Saturday 30 June 2012

Poetry Parnassus

Since getting back from London on Wednesday evening I have been spreading the good news in my village and nearby town.

Everyone I meet gets an intro to this fabulous and inspiring event which is still underway.

Actually I started my mission after a night of too much reading and too little sleep after the Migrant Resource Centre event to launch the book of poems from the 204 poets from around the world. The book was on the table as my mother had her weekly cafe meet up. One of her friends read out Jo Shapcott's poem, then Seamus Heaney's. We agreed that we didn't really get it, but that wasn't the point.

I opened the book to the Soloman Islands poem on 'Praying Parents' for my mother's other friend who I thought might be more attune to this one. She read that one. I was glad to have been able to flip through to it, knowing it was there.

Then I thought I saw one of the poets from the night before, Nikola Madzirov, walk right past our table, but was too slow/shy to shout out 'Hallo' to him.

Later I went into the Northern Line Train tent on the South Bank and enthused before sitting down to write my first poem for a while. It has been an extremely difficult week, family-wise, so this was the only medicine suitable.

I ran into an old aquaintance in Sainsbury's and told her I wished I could transplant her to London for all this, she would sprout leaves. I explained how this was all happening right here, right now and was within reach, even walkable (in theory).

My sons know all about it, my cleaning lady, my friend I do the Artist's Way with and her lodger. I told her partner about it too while he was digging the front garden!!

What I love the most is watching and hearing the YouTube clips from the events. Then I look up each poet's name and country in the book and they come to life. There is a set of 3 interviews about it, including the other poet I heard in person, Shailja Patel.

A man I sat next to at the book's launch on Tuesday wondered if anyone would read the poems. I suggested that the collection was not just for us now, but for people in 200 or 300 years' time. We were both flipping through to find particular countries which were most important for us, Iraq, France, Serbia, Bahrain.

I was unable to find the UK or England and felt sad that being the host country meant we were not important.

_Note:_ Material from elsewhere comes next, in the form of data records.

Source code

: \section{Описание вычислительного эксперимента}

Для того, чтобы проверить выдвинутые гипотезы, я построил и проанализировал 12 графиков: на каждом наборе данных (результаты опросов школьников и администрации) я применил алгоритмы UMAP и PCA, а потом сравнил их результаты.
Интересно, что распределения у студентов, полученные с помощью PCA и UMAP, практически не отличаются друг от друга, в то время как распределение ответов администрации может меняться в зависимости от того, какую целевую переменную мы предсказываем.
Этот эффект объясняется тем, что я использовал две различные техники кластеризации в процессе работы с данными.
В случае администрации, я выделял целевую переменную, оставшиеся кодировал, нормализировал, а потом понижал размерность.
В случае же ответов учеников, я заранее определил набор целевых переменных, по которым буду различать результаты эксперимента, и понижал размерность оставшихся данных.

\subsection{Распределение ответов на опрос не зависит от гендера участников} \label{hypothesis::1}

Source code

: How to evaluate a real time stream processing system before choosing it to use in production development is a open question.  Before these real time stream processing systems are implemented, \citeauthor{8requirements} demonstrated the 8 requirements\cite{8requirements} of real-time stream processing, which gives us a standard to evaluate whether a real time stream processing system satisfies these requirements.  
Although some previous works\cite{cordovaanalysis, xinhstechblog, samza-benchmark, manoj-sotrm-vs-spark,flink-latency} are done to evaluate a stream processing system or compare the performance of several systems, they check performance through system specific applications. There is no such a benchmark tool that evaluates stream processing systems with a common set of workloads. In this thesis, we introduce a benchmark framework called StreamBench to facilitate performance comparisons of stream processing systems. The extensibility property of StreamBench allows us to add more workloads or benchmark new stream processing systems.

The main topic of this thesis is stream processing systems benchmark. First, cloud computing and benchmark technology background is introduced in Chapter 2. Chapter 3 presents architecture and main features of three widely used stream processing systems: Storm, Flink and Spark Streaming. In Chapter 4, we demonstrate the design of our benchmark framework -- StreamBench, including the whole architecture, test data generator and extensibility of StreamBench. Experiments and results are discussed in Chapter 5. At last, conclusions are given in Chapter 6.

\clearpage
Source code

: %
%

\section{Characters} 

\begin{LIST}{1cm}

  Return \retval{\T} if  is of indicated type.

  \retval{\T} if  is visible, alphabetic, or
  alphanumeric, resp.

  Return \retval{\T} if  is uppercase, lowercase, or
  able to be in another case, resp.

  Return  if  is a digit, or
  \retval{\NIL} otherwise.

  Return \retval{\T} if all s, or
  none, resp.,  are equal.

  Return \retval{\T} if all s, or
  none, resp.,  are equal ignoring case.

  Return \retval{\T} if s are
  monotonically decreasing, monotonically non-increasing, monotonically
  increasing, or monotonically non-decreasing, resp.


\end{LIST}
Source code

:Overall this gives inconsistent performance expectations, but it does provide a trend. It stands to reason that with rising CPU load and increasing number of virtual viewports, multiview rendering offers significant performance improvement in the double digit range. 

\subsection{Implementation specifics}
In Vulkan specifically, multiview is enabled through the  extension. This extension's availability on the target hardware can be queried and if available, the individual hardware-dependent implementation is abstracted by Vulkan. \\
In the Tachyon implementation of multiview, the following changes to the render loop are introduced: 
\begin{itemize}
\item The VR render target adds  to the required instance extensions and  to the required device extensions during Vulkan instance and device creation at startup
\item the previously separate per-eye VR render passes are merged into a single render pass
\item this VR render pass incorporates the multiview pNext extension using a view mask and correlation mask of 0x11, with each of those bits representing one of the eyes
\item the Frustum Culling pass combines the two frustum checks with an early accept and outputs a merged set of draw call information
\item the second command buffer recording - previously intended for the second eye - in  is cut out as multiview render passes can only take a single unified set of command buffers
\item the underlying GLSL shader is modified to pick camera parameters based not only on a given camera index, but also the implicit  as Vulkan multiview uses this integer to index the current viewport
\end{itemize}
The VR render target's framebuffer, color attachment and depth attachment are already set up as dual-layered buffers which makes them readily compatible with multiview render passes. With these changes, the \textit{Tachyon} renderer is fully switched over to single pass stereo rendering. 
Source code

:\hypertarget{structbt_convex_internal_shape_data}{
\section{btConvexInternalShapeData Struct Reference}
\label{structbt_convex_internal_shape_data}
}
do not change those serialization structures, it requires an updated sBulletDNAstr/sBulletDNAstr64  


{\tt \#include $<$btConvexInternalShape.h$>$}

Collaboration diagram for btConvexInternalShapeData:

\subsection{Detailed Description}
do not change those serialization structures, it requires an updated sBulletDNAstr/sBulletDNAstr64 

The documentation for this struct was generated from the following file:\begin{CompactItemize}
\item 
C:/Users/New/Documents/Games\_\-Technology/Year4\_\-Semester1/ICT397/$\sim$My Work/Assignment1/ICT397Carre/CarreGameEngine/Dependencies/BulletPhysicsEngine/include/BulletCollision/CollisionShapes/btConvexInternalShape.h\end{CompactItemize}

Eventually I found Great Britain by chance and felt better, though I wondered what had become of Wales, Scotland, England and Northern Ireland.

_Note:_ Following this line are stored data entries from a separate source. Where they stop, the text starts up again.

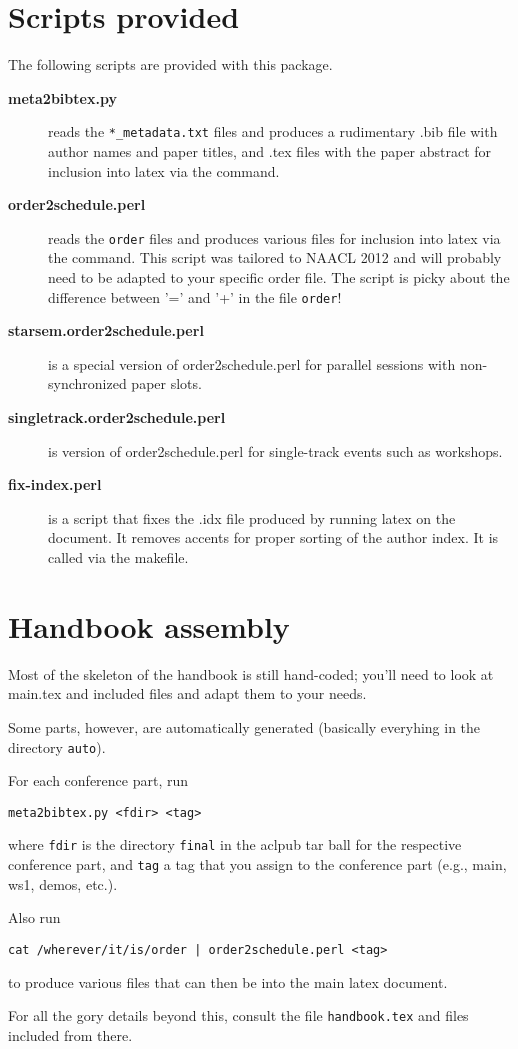 \documentclass{article}
\begin{document}
\section{Scripts provided}
The following scripts are provided with this package.
\begin{description}
\item[{\bfseries meta2bibtex.py}] reads the \verb$*_metadata.txt$
  files and produces a rudimentary .bib file with author names and
  paper titles, and .tex files with the paper abstract for inclusion
  into latex via the \verb$$ command.
\item[{\bfseries order2schedule.perl}] reads the {\tt order} files and
  produces various files for inclusion into latex via the
  \verb$$ command. This script was tailored to NAACL 2012 and
  will probably need to be adapted to your specific order file. The
  script is picky about the difference between '=' and '+' in the file
  {\tt order}!
\item[{\bfseries starsem.order2schedule.perl}] is a special version of
  order2schedule.perl for parallel sessions with non-synchronized
  paper slots.
\item[{\bfseries singletrack.order2schedule.perl}] is version of
  order2schedule.perl for single-track events such as workshops.

\item[{\bfseries fix-index.perl}] is a script that fixes the .idx file
  produced by running latex on the document. It removes accents for
  proper sorting of the author index. It is called via the makefile.
\end{description}

\section{Handbook assembly}
Most of the skeleton of the handbook is still hand-coded; you'll need
to look at main.tex and included files and adapt them to your needs.

Some parts, however, are automatically generated (basically everyhing
in the directory {\tt auto}).

For each conference part, run 

\begin{verbatim}
meta2bibtex.py <fdir> <tag>
\end{verbatim}

where {\tt fdir} is the directory {\tt final} in the aclpub tar ball
for the respective conference part, and {\tt tag} a tag that you
assign to the conference part (e.g., main, ws1, demos, etc.).

Also run 

\begin{verbatim}
cat /wherever/it/is/order | order2schedule.perl <tag>
\end{verbatim}

to produce various files that can then be \verb$$ into the main
latex document.


For all the gory details beyond this, consult the file {\tt handbook.tex}
and files included from there. 
\end{document}
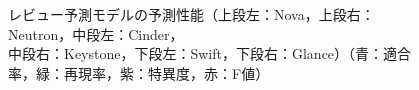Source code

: \documentclass[submit]{ipsj}
\begin{document}
\begin{figure}[t]
\begin{minipage}[b]{0.65\columnwidth}
\end{minipage}
    \caption{レビュー予測モデルの予測性能（上段左：Nova，上段右：Neutron，中段左：Cinder，\\ 中段右：Keystone，下段左：Swift，下段右：Glance）（青：適合率，緑：再現率，紫：特異度，赤：F値）}
    \label{fig:review_base}
\end{figure}








\end{document}
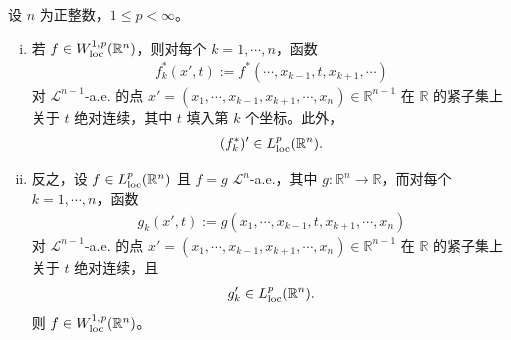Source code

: ﻿\documentclass[../../main.tex]{subfiles}%
\begin{document}
\begin{theorem}\label{theorem:ch04-4-21}
设 $n$ 为正整数，$1\leqslant p<\infty$。
\begin{enumerate}[(i)]
\item 若 $f\in W^{1,p}_{\mathrm{loc}}(\mathbb{R}^{n})$，则对每个 $k=1,\cdots,n$，函数
\begin{align*}
f^{*}_{k}(x',t):=f^{*}(\cdots,x_{k-1},t,x_{k+1},\cdots)
\end{align*}
对 $\mathcal{L}^{n-1}$-a.e. 的点 $x'=(x_{1},\cdots,x_{k-1},x_{k+1},\cdots,x_{n})\in\mathbb{R}^{n-1}$ 在 $\mathbb{R}$ 的紧子集上关于 $t$ 绝对连续，其中 $t$ 填入第 $k$ 个坐标。此外，
\begin{align*}
(f^{*}_{k})'\in L^{p}_{\mathrm{loc}}(\mathbb{R}^{n}).
\end{align*}
\item 反之，设 $f\in L^{p}_{\mathrm{loc}}(\mathbb{R}^{n})$ 且 $f=g$ $\mathcal{L}^{n}$-a.e.，其中 $g:\mathbb{R}^{n}\to\mathbb{R}$，而对每个 $k=1,\cdots,n$，函数
\begin{align*}
g_{k}(x',t):=g(x_{1},\cdots,x_{k-1},t,x_{k+1},\cdots,x_{n})
\end{align*}
对 $\mathcal{L}^{n-1}$-a.e. 的点 $x'=(x_{1},\cdots,x_{k-1},x_{k+1},\cdots,x_{n})\in\mathbb{R}^{n-1}$ 在 $\mathbb{R}$ 的紧子集上关于 $t$ 绝对连续，且
\begin{align*}
g'_{k}\in L^{p}_{\mathrm{loc}}(\mathbb{R}^{n}).
\end{align*}
则 $f\in W^{1,p}_{\mathrm{loc}}(\mathbb{R}^{n})$。
\end{enumerate}
\end{theorem}
\end{document}
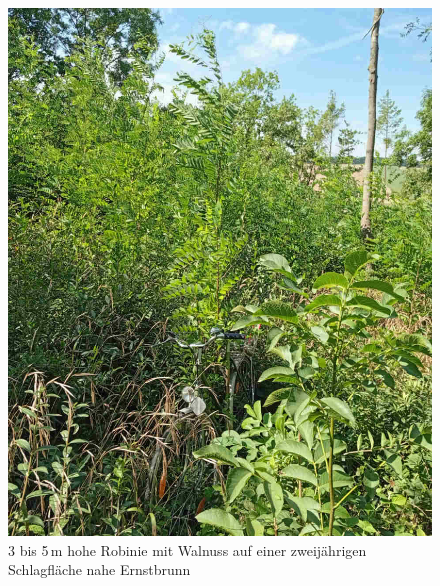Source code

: \documentclass[twocolumn]{scrartcl}
\begin{document}
\begin{figure}[htbp]
  \centering
  \includegraphics[width=.9\linewidth]{./bild/ernstbrunnSchlagflaeche}
  \caption{3 bis 5\,m hohe Robinie mit Walnuss auf einer zweijährigen Schlagfläche nahe Ernstbrunn}
  \label{fig:ernstbrunnSchlagflaeche}
\end{figure}
\end{document}
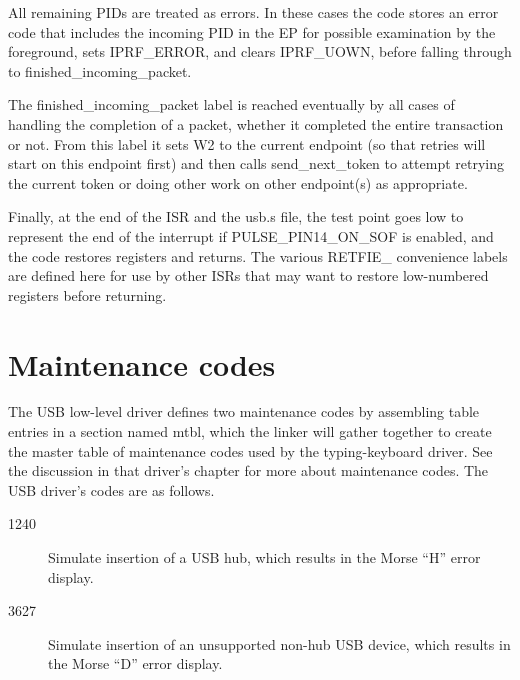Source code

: All remaining PIDs are treated as errors.  In these cases the code stores
an error code that includes the incoming PID in the EP for possible
examination by the foreground, sets IPRF\_ERROR, and clears IPRF\_UOWN,
before falling through to finished\_incoming\_packet.

The finished\_incoming\_packet label is reached eventually by all cases of
handling the completion of a packet, whether it completed the entire
transaction or not.  From this label it sets W2 to the current endpoint (so
that retries will start on this endpoint first) and then calls
send\_next\_token to attempt retrying the current token or doing other work
on other endpoint(s) as appropriate.

Finally, at the end of the ISR and the usb.s file, the test point goes low
to represent the end of the interrupt if PULSE\_PIN14\_ON\_SOF is
enabled, and the code restores registers and returns.  The various RETFIE\_
convenience labels are defined here for use by other ISRs that may want to
restore low-numbered registers before returning.

\section{Maintenance codes}

The USB low-level driver defines two maintenance codes by assembling table
entries in a section named mtbl, which the linker will gather together to
create the master table of maintenance codes used by the typing-keyboard
driver.  See the discussion in that driver's chapter for more about
maintenance codes.  The USB driver's codes are as follows.

\begin{description}
  \item[1240] Simulate insertion of a USB hub, which results in the
  Morse ``H'' error display.
  \item[3627] Simulate insertion of an unsupported non-hub USB device, which
  results in the Morse ``D'' error display.
\end{description}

Video of the Rain of Poetry and photos of the EnglishPEN event. A 2nd Rain of Poetry video.

Curiously on the Casagrande website there is a video of a man talking about the bombing of London during the war. This was exactly one of the topics I mentioned to the man I sat with at the Poetry event, how the new buildings in the middle of streets in Pimlico mark the spots where there used to be bombsites. I explained, waving with my arms, how the brick walls on each side of a bomb site used to be supported with these huge wooden struts and how there used be to hoardings all along by the pavement with the deep hole hidden behind it.